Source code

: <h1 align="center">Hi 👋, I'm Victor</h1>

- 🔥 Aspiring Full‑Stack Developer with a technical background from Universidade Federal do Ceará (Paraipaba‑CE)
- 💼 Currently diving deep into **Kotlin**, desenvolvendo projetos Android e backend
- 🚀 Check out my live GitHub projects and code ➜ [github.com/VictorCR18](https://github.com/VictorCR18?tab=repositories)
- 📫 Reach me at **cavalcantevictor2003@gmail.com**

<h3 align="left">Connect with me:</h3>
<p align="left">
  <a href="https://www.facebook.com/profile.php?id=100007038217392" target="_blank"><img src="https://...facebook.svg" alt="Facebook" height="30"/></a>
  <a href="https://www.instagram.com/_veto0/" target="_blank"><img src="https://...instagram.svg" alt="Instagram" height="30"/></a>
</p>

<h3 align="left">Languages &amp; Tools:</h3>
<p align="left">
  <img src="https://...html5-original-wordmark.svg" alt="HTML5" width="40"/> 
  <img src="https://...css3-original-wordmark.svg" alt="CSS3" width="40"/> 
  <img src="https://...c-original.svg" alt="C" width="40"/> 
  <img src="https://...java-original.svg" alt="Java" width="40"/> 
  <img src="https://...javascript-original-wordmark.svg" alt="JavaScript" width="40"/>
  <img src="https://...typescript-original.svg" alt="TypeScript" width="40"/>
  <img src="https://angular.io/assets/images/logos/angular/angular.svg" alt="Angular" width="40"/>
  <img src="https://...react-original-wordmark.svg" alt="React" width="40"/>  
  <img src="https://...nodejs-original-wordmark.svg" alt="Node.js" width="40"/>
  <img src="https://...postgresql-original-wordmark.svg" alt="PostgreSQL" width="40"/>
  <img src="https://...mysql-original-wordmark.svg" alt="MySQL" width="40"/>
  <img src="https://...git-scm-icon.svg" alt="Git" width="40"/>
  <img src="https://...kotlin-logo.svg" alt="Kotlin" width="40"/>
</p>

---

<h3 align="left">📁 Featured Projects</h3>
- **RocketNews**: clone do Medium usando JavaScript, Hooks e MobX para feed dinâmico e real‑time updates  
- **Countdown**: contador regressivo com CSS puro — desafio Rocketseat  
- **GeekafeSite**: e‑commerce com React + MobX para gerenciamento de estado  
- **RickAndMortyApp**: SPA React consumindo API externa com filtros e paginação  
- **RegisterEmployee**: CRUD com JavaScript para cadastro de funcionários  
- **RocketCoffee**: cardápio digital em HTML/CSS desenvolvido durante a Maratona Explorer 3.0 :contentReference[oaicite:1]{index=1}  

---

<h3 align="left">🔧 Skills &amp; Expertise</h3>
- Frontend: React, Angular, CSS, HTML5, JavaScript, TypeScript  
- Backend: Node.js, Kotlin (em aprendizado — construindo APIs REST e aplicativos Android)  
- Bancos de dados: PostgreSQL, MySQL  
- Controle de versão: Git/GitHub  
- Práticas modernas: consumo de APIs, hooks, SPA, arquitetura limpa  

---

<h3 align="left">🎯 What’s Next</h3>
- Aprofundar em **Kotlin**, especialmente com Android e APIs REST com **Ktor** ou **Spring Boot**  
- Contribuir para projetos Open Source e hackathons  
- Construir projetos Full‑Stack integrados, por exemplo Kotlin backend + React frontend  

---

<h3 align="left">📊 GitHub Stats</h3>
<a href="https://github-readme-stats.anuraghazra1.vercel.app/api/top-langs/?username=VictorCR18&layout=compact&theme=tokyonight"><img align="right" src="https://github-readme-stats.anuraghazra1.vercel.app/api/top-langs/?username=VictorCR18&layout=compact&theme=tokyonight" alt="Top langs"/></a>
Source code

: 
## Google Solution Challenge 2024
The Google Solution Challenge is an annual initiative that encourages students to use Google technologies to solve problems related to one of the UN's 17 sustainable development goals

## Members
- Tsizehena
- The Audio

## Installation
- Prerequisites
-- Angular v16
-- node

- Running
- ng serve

● ● ● ● ●

▸ Exercise requirements
Write out exactly those lines of the records above that lie from the one with "- Práticas modernas: consumo" through the last line, including both.

▸ Exercise result
- Práticas modernas: consumo de APIs, hooks, SPA, arquitetura limpa  

---

<h3 align="left">🎯 What’s Next</h3>
- Aprofundar em **Kotlin**, especialmente com Android e APIs REST com **Ktor** ou **Spring Boot**  
- Contribuir para projetos Open Source e hackathons  
- Construir projetos Full‑Stack integrados, por exemplo Kotlin backend + React frontend  

---

<h3 align="left">📊 GitHub Stats</h3>
<a href="https://github-readme-stats.anuraghazra1.vercel.app/api/top-langs/?username=VictorCR18&layout=compact&theme=tokyonight"><img align="right" src="https://github-readme-stats.anuraghazra1.vercel.app/api/top-langs/?username=VictorCR18&layout=compact&theme=tokyonight" alt="Top langs"/></a>
Source code

: 
## Google Solution Challenge 2024
The Google Solution Challenge is an annual initiative that encourages students to use Google technologies to solve problems related to one of the UN's 17 sustainable development goals

## Members
- Tsizehena
- The Audio

## Installation
- Prerequisites
-- Angular v16
-- node

- Running
- ng serve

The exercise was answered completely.